**PROBLEM DESCRIPTION**
Look for the string "hiprtc" in the material below. Copy every line where you find it.

**INPUT**
• • • • • • •
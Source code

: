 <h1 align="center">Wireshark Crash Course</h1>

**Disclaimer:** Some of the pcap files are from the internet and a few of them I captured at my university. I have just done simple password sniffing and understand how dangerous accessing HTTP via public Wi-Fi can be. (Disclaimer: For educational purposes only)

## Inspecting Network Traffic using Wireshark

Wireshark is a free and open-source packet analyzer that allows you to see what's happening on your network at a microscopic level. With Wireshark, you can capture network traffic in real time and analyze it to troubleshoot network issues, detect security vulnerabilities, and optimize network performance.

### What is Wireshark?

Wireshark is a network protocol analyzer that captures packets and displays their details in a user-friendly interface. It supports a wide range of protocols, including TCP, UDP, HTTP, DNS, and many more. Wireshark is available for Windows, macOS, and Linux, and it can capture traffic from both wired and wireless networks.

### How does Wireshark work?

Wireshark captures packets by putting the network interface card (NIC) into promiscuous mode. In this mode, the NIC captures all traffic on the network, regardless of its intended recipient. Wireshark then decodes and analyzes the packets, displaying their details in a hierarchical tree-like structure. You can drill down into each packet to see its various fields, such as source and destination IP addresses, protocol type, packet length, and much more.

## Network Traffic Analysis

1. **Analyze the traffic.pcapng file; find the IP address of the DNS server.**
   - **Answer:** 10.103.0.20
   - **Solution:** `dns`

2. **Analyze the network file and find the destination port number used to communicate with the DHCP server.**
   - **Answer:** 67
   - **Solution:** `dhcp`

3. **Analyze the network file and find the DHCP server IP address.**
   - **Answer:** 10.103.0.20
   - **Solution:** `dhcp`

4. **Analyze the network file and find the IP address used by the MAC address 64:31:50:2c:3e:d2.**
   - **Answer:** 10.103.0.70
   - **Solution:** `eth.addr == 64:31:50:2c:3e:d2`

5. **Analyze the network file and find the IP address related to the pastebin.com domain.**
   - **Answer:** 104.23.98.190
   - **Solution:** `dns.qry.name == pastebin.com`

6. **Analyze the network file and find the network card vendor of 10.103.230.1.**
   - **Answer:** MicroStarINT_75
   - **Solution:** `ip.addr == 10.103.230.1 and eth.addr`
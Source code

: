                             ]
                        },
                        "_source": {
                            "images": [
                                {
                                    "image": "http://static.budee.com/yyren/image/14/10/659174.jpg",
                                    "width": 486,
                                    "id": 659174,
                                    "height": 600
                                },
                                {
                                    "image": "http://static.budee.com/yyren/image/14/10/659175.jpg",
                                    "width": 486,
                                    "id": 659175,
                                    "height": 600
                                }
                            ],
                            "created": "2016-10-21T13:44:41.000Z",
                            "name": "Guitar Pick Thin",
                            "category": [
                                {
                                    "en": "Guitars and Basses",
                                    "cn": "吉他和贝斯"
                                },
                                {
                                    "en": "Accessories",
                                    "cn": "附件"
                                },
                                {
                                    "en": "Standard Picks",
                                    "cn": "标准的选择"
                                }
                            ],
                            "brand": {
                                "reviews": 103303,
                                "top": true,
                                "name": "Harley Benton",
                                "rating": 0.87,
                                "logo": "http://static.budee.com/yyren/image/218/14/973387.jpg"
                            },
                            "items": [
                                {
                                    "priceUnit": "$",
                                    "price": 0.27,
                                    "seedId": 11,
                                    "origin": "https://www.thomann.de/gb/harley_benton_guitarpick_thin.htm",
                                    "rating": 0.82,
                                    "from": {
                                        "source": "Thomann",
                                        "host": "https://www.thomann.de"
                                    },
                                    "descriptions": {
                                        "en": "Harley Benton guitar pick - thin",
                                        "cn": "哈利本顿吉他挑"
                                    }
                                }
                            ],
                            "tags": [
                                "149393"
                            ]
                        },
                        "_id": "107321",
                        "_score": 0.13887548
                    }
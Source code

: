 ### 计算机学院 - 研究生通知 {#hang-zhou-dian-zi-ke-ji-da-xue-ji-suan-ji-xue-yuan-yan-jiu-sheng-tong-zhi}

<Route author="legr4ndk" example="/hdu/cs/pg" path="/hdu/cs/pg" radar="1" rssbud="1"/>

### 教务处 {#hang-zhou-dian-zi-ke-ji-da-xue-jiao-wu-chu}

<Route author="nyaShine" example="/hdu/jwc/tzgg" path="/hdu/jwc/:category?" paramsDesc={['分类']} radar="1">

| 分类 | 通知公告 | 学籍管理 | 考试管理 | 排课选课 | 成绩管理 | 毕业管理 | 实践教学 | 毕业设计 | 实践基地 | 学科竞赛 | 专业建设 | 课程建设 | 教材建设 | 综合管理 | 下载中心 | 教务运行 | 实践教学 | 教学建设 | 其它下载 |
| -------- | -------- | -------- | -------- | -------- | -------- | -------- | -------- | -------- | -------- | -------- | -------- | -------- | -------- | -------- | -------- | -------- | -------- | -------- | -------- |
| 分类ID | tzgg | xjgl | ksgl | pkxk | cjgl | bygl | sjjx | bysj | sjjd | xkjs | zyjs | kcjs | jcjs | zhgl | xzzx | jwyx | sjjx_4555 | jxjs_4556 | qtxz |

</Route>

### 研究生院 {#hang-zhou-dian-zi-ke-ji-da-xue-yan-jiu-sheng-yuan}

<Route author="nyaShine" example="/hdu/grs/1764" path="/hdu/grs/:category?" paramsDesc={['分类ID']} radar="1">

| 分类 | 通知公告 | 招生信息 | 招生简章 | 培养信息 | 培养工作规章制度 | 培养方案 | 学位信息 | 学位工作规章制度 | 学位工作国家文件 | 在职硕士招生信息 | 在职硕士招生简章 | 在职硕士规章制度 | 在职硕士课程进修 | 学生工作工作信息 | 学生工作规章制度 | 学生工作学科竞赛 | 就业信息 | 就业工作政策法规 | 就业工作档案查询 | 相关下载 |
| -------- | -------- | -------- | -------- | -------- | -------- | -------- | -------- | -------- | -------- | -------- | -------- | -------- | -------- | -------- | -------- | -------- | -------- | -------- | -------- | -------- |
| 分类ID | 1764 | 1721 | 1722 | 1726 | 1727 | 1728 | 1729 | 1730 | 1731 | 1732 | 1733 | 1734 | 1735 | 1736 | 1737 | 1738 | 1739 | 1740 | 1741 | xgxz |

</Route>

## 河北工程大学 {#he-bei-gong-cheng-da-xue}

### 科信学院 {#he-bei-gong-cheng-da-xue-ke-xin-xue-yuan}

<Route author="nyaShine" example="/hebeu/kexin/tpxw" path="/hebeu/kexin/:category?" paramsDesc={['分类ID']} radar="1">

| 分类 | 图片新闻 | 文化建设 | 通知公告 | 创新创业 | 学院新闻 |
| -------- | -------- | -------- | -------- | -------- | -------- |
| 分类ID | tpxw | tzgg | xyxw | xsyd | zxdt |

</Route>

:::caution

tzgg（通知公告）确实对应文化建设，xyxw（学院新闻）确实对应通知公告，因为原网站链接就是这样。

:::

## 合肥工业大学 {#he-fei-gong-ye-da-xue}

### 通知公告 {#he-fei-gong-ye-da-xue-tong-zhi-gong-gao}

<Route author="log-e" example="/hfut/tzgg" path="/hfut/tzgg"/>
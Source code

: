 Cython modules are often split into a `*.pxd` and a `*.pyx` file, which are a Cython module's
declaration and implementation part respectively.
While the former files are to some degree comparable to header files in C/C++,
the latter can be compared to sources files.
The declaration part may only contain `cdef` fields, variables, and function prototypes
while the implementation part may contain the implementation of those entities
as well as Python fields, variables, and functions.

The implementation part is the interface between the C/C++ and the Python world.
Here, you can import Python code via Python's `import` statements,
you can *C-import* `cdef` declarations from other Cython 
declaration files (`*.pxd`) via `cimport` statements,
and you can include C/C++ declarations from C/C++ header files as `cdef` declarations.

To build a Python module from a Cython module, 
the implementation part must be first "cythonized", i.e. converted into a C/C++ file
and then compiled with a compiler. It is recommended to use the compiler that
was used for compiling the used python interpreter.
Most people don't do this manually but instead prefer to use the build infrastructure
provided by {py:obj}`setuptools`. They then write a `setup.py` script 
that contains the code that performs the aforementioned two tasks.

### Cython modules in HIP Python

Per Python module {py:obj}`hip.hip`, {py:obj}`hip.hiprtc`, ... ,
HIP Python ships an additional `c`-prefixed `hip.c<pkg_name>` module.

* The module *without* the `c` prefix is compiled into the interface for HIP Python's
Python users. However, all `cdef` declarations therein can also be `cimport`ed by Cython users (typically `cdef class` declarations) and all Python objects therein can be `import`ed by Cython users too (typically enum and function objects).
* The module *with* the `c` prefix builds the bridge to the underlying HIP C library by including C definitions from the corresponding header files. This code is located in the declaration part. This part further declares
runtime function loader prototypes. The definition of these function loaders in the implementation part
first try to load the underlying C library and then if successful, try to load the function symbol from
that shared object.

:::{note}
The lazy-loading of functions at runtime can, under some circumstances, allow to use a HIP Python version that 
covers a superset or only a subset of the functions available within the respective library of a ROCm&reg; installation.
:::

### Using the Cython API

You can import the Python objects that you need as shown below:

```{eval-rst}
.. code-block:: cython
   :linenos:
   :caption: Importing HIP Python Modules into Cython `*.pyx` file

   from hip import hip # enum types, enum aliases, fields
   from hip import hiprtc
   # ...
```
• • • • • • •
**WRITTEN RESPONSE**
Per Python module {py:obj}`hip.hip`, {py:obj}`hip.hiprtc`, ... ,
   from hip import hiprtc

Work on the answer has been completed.